> Problem to work on:
Copy out the listing in full, exactly as written, but not its pictures.

> Input material:

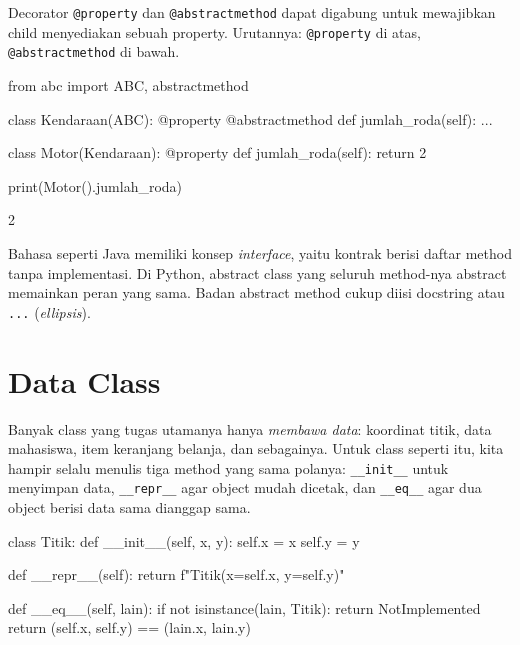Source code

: Decorator \texttt{@property} dan \texttt{@abstractmethod} dapat digabung untuk mewajibkan child menyediakan sebuah property. Urutannya: \texttt{@property} di atas, \texttt{@abstractmethod} di bawah.

\begin{kode}
from abc import ABC, abstractmethod

class Kendaraan(ABC):
    @property
    @abstractmethod
    def jumlah_roda(self):
        ...

class Motor(Kendaraan):
    @property
    def jumlah_roda(self):
        return 2

print(Motor().jumlah_roda)
\end{kode}

\begin{keluaran}
2
\end{keluaran}

\begin{info}
Bahasa seperti Java memiliki konsep \emph{interface}, yaitu kontrak berisi daftar method tanpa implementasi. Di Python, abstract class yang seluruh method-nya abstract memainkan peran yang sama. Badan abstract method cukup diisi docstring atau \texttt{...} (\emph{ellipsis}).
\end{info}

\section{Data Class}

Banyak class yang tugas utamanya hanya \emph{membawa data}: koordinat titik, data mahasiswa, item keranjang belanja, dan sebagainya. Untuk class seperti itu, kita hampir selalu menulis tiga method yang sama polanya: \texttt{\_\_init\_\_} untuk menyimpan data, \texttt{\_\_repr\_\_} agar object mudah dicetak, dan \texttt{\_\_eq\_\_} agar dua object berisi data sama dianggap sama.

\begin{kode}
class Titik:
    def __init__(self, x, y):
        self.x = x
        self.y = y

    def __repr__(self):
        return f"Titik(x={self.x}, y={self.y})"

    def __eq__(self, lain):
        if not isinstance(lain, Titik):
            return NotImplemented
        return (self.x, self.y) == (lain.x, lain.y)
\end{kode}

> Completed exercise:
Source code

: Decorator \texttt{@property} dan \texttt{@abstractmethod} dapat digabung untuk mewajibkan child menyediakan sebuah property. Urutannya: \texttt{@property} di atas, \texttt{@abstractmethod} di bawah.

\begin{kode}
from abc import ABC, abstractmethod

class Kendaraan(ABC):
    @property
    @abstractmethod
    def jumlah_roda(self):
        ...

class Motor(Kendaraan):
    @property
    def jumlah_roda(self):
        return 2

print(Motor().jumlah_roda)
\end{kode}

\begin{keluaran}
2
\end{keluaran}

\begin{info}
Bahasa seperti Java memiliki konsep \emph{interface}, yaitu kontrak berisi daftar method tanpa implementasi. Di Python, abstract class yang seluruh method-nya abstract memainkan peran yang sama. Badan abstract method cukup diisi docstring atau \texttt{...} (\emph{ellipsis}).
\end{info}

\section{Data Class}

Banyak class yang tugas utamanya hanya \emph{membawa data}: koordinat titik, data mahasiswa, item keranjang belanja, dan sebagainya. Untuk class seperti itu, kita hampir selalu menulis tiga method yang sama polanya: \texttt{\_\_init\_\_} untuk menyimpan data, \texttt{\_\_repr\_\_} agar object mudah dicetak, dan \texttt{\_\_eq\_\_} agar dua object berisi data sama dianggap sama.

\begin{kode}
class Titik:
    def __init__(self, x, y):
        self.x = x
        self.y = y

    def __repr__(self):
        return f"Titik(x={self.x}, y={self.y})"

    def __eq__(self, lain):
        if not isinstance(lain, Titik):
            return NotImplemented
        return (self.x, self.y) == (lain.x, lain.y)
\end{kode}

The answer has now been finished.